Prompt: This task calls for copying every line of the records that includes the word "production".

Information given:
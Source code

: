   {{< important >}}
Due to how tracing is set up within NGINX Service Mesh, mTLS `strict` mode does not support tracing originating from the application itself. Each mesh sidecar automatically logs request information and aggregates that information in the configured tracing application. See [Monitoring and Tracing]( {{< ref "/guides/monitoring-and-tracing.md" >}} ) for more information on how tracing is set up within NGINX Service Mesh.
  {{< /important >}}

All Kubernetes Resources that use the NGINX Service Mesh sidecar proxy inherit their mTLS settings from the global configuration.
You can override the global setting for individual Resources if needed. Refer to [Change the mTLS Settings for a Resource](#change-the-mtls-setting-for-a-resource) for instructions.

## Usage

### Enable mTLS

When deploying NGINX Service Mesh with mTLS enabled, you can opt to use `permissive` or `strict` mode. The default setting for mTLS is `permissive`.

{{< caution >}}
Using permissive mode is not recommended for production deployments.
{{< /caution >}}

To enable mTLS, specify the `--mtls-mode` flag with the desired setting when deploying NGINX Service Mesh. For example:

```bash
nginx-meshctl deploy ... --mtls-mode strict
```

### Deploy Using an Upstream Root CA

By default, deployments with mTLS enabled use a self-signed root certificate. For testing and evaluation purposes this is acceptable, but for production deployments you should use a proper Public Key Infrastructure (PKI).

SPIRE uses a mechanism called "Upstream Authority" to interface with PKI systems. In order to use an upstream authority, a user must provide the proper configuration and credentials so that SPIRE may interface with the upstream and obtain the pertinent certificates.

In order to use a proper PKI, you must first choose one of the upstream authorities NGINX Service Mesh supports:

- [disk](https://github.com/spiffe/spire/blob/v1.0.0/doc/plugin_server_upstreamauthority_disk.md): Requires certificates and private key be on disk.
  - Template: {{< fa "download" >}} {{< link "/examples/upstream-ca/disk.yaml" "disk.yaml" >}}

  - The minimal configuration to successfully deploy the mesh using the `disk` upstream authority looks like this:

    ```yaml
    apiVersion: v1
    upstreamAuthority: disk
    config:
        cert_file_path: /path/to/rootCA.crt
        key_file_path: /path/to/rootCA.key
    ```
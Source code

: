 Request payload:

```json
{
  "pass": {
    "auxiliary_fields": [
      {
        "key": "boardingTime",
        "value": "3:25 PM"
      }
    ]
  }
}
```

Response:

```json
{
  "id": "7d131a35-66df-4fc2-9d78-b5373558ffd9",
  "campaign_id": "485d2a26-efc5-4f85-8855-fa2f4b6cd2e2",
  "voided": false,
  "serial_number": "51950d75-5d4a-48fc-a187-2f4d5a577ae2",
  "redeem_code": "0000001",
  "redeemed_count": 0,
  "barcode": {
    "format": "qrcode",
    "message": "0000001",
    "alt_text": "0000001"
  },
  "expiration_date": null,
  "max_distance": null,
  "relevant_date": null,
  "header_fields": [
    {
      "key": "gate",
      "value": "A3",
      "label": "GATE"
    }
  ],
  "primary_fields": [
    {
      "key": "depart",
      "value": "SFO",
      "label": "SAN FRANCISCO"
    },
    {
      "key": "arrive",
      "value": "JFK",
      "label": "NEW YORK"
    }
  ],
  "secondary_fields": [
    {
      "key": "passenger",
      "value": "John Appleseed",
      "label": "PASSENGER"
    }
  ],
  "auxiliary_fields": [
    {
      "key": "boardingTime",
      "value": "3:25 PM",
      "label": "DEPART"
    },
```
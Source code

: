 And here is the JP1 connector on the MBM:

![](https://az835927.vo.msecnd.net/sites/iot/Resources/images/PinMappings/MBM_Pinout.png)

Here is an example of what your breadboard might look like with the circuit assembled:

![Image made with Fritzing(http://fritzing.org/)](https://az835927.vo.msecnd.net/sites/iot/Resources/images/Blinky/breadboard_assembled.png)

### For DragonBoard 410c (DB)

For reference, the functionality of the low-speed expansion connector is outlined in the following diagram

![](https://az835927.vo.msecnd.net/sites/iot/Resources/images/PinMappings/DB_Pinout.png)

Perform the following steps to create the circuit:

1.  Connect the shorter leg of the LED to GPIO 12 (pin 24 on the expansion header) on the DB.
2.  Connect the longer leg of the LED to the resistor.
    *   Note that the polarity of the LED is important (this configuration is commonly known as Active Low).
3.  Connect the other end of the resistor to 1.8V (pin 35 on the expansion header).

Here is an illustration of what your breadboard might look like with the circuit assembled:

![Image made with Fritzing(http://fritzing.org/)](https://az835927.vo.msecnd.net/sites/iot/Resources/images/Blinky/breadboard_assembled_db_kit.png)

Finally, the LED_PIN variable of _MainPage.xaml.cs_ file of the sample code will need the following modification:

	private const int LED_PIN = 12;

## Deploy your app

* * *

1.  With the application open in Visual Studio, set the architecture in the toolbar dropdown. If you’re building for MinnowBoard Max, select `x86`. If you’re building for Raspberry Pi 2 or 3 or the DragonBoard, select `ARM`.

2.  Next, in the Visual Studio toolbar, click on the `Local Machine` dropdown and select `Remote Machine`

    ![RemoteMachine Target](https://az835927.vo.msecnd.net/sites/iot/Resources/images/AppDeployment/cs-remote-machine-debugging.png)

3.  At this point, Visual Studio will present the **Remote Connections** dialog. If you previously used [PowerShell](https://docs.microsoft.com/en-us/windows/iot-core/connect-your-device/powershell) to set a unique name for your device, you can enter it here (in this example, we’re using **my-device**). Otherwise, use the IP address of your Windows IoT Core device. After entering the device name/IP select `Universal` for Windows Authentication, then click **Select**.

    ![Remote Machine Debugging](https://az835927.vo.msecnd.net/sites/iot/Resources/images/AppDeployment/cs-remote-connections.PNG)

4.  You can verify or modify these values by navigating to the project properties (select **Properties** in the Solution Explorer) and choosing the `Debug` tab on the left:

Written response:
Using permissive mode is not recommended for production deployments.
By default, deployments with mTLS enabled use a self-signed root certificate. For testing and evaluation purposes this is acceptable, but for production deployments you should use a proper Public Key Infrastructure (PKI).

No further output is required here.